• Task item
Identify every line in the records below that contains the word "Select", and copy each of those lines.

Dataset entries
○ ○ ○ ○ ○
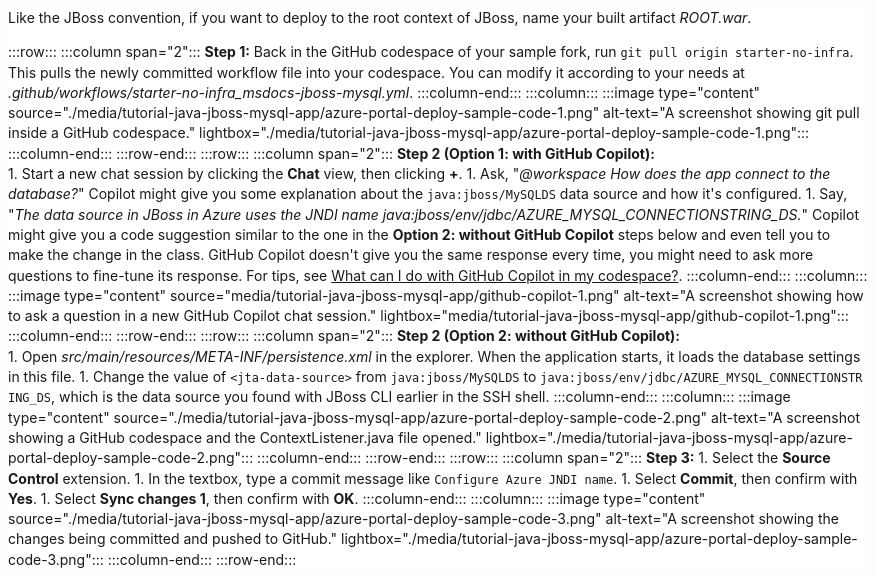 Like the JBoss convention, if you want to deploy to the root context of JBoss, name your built artifact *ROOT.war*.

:::row:::
    :::column span="2":::
        **Step 1:** Back in the GitHub codespace of your sample fork, run `git pull origin starter-no-infra`. 
        This pulls the newly committed workflow file into your codespace. You can modify it according to your needs at *.github/workflows/starter-no-infra_msdocs-jboss-mysql.yml*.
    :::column-end:::
    :::column:::
        :::image type="content" source="./media/tutorial-java-jboss-mysql-app/azure-portal-deploy-sample-code-1.png" alt-text="A screenshot showing git pull inside a GitHub codespace." lightbox="./media/tutorial-java-jboss-mysql-app/azure-portal-deploy-sample-code-1.png":::
    :::column-end:::
:::row-end:::
:::row:::
    :::column span="2":::
        **Step 2 (Option 1: with GitHub Copilot):**  
        1. Start a new chat session by clicking the **Chat** view, then clicking **+**.
        1. Ask, "*@workspace How does the app connect to the database?*" Copilot might give you some explanation about the `java:jboss/MySQLDS` data source and how it's configured. 
        1. Say, "*The data source in JBoss in Azure uses the JNDI name java:jboss/env/jdbc/AZURE_MYSQL_CONNECTIONSTRING_DS.*" Copilot might give you a code suggestion similar to the one in the **Option 2: without GitHub Copilot** steps below and even tell you to make the change in the class. 
        GitHub Copilot doesn't give you the same response every time, you might need to ask more questions to fine-tune its response. For tips, see [What can I do with GitHub Copilot in my codespace?](#what-can-i-do-with-github-copilot-in-my-codespace).
    :::column-end:::
    :::column:::
        :::image type="content" source="media/tutorial-java-jboss-mysql-app/github-copilot-1.png" alt-text="A screenshot showing how to ask a question in a new GitHub Copilot chat session." lightbox="media/tutorial-java-jboss-mysql-app/github-copilot-1.png":::
    :::column-end:::
:::row-end:::
:::row:::
    :::column span="2":::
        **Step 2 (Option 2: without GitHub Copilot):**  
        1. Open *src/main/resources/META-INF/persistence.xml* in the explorer. When the application starts, it loads the database settings in this file.
        1. Change the value of `<jta-data-source>` from `java:jboss/MySQLDS` to `java:jboss/env/jdbc/AZURE_MYSQL_CONNECTIONSTRING_DS`, which is the data source you found with JBoss CLI earlier in the SSH shell.
    :::column-end:::
    :::column:::
        :::image type="content" source="./media/tutorial-java-jboss-mysql-app/azure-portal-deploy-sample-code-2.png" alt-text="A screenshot showing a GitHub codespace and the ContextListener.java file opened." lightbox="./media/tutorial-java-jboss-mysql-app/azure-portal-deploy-sample-code-2.png":::
    :::column-end:::
:::row-end:::
:::row:::
    :::column span="2":::
        **Step 3:**
        1. Select the **Source Control** extension.
        1. In the textbox, type a commit message like `Configure Azure JNDI name`.
        1. Select **Commit**, then confirm with **Yes**.
        1. Select **Sync changes 1**, then confirm with **OK**.
    :::column-end:::
    :::column:::
        :::image type="content" source="./media/tutorial-java-jboss-mysql-app/azure-portal-deploy-sample-code-3.png" alt-text="A screenshot showing the changes being committed and pushed to GitHub." lightbox="./media/tutorial-java-jboss-mysql-app/azure-portal-deploy-sample-code-3.png":::
    :::column-end:::
:::row-end:::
○ ○ ○ ○ ○
• Exercise answer
        1. Select the **Source Control** extension.
        1. Select **Commit**, then confirm with **Yes**.
        1. Select **Sync changes 1**, then confirm with **OK**.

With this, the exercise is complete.